### [SOURCE INFORMATION]
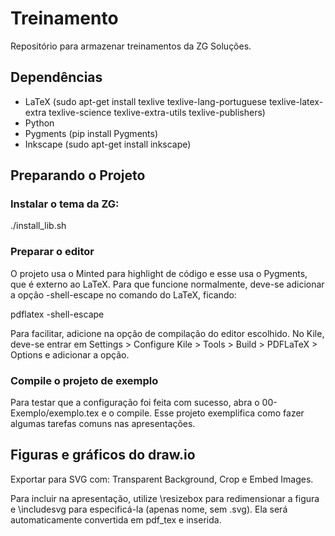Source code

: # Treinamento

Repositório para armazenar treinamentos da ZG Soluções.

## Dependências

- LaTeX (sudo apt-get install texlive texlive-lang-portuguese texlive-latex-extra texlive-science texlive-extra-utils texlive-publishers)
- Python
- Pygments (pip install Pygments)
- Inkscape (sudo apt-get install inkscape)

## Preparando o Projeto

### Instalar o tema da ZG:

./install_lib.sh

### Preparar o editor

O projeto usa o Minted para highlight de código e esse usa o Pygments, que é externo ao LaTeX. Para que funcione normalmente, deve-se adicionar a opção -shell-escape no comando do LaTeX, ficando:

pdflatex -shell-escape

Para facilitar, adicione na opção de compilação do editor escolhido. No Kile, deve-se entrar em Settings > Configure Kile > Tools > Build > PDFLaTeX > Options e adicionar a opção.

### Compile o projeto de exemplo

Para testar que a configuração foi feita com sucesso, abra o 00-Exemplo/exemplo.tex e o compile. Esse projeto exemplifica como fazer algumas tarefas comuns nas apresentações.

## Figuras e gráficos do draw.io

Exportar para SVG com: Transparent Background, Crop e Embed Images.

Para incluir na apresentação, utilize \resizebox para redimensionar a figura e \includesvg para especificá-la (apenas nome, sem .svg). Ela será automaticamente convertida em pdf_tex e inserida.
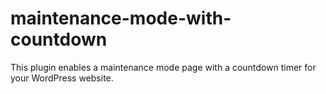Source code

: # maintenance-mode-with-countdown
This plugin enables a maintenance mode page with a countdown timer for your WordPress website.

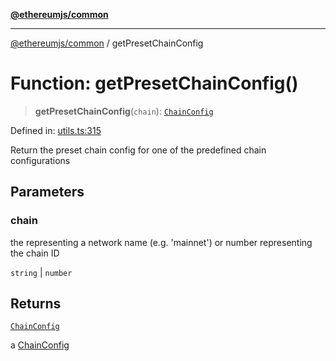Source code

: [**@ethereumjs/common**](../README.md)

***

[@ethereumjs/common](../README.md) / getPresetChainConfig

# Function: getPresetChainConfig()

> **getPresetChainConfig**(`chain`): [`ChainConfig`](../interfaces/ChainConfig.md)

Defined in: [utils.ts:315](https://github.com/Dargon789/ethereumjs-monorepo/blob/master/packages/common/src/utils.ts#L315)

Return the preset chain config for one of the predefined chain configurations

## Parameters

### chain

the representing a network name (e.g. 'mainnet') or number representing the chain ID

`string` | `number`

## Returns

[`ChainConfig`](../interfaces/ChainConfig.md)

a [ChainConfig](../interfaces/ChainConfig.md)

==

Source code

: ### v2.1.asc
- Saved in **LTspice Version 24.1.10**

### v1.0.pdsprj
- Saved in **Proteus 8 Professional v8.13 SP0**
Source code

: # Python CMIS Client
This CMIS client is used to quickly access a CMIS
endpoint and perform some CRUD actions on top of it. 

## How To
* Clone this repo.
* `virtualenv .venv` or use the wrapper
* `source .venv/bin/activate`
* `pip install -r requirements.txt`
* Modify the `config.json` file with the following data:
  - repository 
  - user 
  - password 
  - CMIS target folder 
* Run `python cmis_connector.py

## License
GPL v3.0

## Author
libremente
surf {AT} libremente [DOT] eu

### [PROBLEM]
From the records above, print only the lines between the one holding "## Parameters" and the one holding "a [ChainConfig](../interfaces/ChainConfig.md)", inclusive, exactly as they stand.

### [EXERCISE ANSWER]
## Parameters

### chain

the representing a network name (e.g. 'mainnet') or number representing the chain ID

`string` | `number`

## Returns

[`ChainConfig`](../interfaces/ChainConfig.md)

a [ChainConfig](../interfaces/ChainConfig.md)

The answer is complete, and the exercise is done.